I just tried it a few hours ago, and it managed to detect the fact that I have my logoff menu displayed as a "potentially unwanted modification". The same warning was given because I disabled Windows automatic updates. IMO, this is bad behaviour from an anti-rootkit software.
No problem Why? Rootkits can disable Windows updates etc if they like. IMO, an anti-rootkit tool should not only delete the rootkit, but also it's traces, restore modifications etc. It's also labeled as potentially unwanted modification. So they don't label it as malicious, not even unwanted, but potentially unwanted, what's the problem?
As long as no actual rootkit infection was found, I see no reason for such "leftover" detection. Because both of the modifications were selected at the end, and a click on the "Next" would have reset them, even though they are not malicious. I am experienced enough to know what "potentially unwanted" means and to investigate further, but I'm not sure everyone knows how to do that.
That's precisely why these things need to be detected and restored, since most users are not experienced enough to know if their Windows Update is disabled or not. You as an experienced user might not want Windows Update, but for sure non-experienced users should be alerted about that as a potential problem.

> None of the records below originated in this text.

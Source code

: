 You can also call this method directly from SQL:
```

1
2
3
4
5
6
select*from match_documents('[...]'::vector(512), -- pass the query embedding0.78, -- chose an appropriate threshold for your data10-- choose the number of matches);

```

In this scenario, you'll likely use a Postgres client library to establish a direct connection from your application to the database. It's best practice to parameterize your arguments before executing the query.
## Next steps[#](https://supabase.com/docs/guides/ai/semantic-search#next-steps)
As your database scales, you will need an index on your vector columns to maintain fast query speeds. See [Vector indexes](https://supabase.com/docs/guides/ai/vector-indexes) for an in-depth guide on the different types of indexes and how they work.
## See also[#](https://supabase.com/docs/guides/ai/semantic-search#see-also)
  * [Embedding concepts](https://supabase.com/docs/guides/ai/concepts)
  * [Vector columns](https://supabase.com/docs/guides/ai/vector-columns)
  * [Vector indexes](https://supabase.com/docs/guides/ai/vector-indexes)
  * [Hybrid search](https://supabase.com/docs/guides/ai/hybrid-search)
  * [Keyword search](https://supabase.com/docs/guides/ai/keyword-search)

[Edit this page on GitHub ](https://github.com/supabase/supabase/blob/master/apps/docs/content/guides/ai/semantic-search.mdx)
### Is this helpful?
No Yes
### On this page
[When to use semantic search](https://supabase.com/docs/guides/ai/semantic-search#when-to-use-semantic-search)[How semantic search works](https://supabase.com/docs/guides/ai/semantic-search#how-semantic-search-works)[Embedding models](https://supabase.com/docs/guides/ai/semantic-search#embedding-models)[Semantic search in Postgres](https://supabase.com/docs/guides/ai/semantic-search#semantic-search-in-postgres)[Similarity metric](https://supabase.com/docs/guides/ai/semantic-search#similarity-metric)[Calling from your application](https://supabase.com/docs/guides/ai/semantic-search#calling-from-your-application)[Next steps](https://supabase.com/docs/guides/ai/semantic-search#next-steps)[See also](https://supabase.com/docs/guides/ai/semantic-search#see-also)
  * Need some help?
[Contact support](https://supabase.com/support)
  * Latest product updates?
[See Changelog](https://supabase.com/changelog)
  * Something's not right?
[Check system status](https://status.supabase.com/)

It seems that you have a certain view about what is and what isn't a threat, and I don't agree with that view. You will continue along this path, and I will continue not to use your software, and so everybody will be happy!

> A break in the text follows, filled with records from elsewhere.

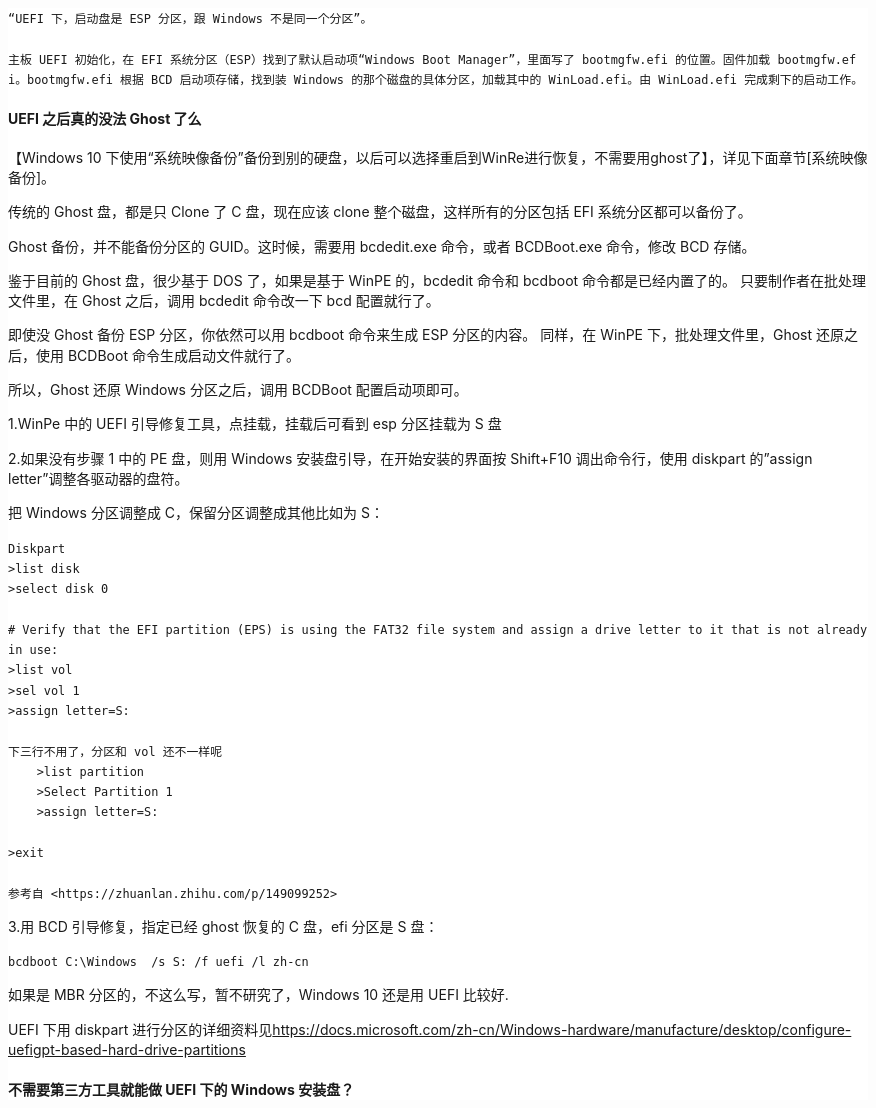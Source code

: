     “UEFI 下，启动盘是 ESP 分区，跟 Windows 不是同一个分区”。

    主板 UEFI 初始化，在 EFI 系统分区（ESP）找到了默认启动项“Windows Boot Manager”，里面写了 bootmgfw.efi 的位置。固件加载 bootmgfw.efi。bootmgfw.efi 根据 BCD 启动项存储，找到装 Windows 的那个磁盘的具体分区，加载其中的 WinLoad.efi。由 WinLoad.efi 完成剩下的启动工作。

#### UEFI 之后真的没法 Ghost 了么

【Windows 10 下使用“系统映像备份”备份到别的硬盘，以后可以选择重启到WinRe进行恢复，不需要用ghost了】，详见下面章节[系统映像备份]。

传统的 Ghost 盘，都是只 Clone 了 C 盘，现在应该 clone 整个磁盘，这样所有的分区包括 EFI 系统分区都可以备份了。

Ghost 备份，并不能备份分区的 GUID。这时候，需要用 bcdedit.exe 命令，或者 BCDBoot.exe 命令，修改 BCD 存储。

鉴于目前的 Ghost 盘，很少基于 DOS 了，如果是基于 WinPE 的，bcdedit 命令和 bcdboot 命令都是已经内置了的。
只要制作者在批处理文件里，在 Ghost 之后，调用 bcdedit 命令改一下 bcd 配置就行了。

即使没 Ghost 备份 ESP 分区，你依然可以用 bcdboot 命令来生成 ESP 分区的内容。
同样，在 WinPE 下，批处理文件里，Ghost 还原之后，使用 BCDBoot 命令生成启动文件就行了。

所以，Ghost 还原 Windows 分区之后，调用 BCDBoot 配置启动项即可。

1.WinPe 中的 UEFI 引导修复工具，点挂载，挂载后可看到 esp 分区挂载为 S 盘

2.如果没有步骤 1 中的 PE 盘，则用 Windows 安装盘引导，在开始安装的界面按 Shift+F10 调出命令行，使用 diskpart 的”assign letter”调整各驱动器的盘符。

把 Windows 分区调整成 C，保留分区调整成其他比如为 S：

    Diskpart
    >list disk
    >select disk 0

    # Verify that the EFI partition (EPS) is using the FAT32 file system and assign a drive letter to it that is not already in use:
    >list vol
    >sel vol 1
    >assign letter=S:

    下三行不用了，分区和 vol 还不一样呢
        >list partition
        >Select Partition 1
        >assign letter=S:

    >exit

    参考自 <https://zhuanlan.zhihu.com/p/149099252>

3.用 BCD 引导修复，指定已经 ghost 恢复的 C 盘，efi 分区是 S 盘：

    bcdboot C:\Windows  /s S: /f uefi /l zh-cn

如果是 MBR 分区的，不这么写，暂不研究了，Windows 10 还是用 UEFI 比较好.

UEFI 下用 diskpart 进行分区的详细资料见<https://docs.microsoft.com/zh-cn/Windows-hardware/manufacture/desktop/configure-uefigpt-based-hard-drive-partitions>

#### 不需要第三方工具就能做 UEFI 下的 Windows 安装盘？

Actually it's not referred to as a "threat" but as a "potentially unwanted modification". It's actually quite clear and easy to recognize the difference. I fail to see how this is even an issue. It's not even specific to Malwarebytes Anti-Rootkit as the entire AV/AM/Security industry uses the term "potentially unwanted" and more and more security products and malware cleaners nowadays restore OS modifications typically made by malware.
I'll try to explain it in more detail, maybe it helps... What is wrong with this picture? (red underline is mine) 1. Two malware items detected! Configuring my Windows XP in a different way than the default one qualifies as malware? I guess not. 2. PUM.Hijack.StartMenu is misleading. First, there is no mention inside this window about the fact that PUM means "potentially unwanted modification"; I had to look that up on the internet. Second, Hijack implies that something took control of my Start Menu, which is again not true; it is just a setting I made. 3. PUM.Disabled.SecurityCenter refers to a registry key that disables update notifications, which also can hardly be qualified as malware. In conclusion, an anti-rootkit tool should detect and clean rootkits and not some user made configuration changes. While I agree that some malware/rootkits can modify those setting, if there is no other information about a potential infection on the system, it is stupid to report them to me as malware.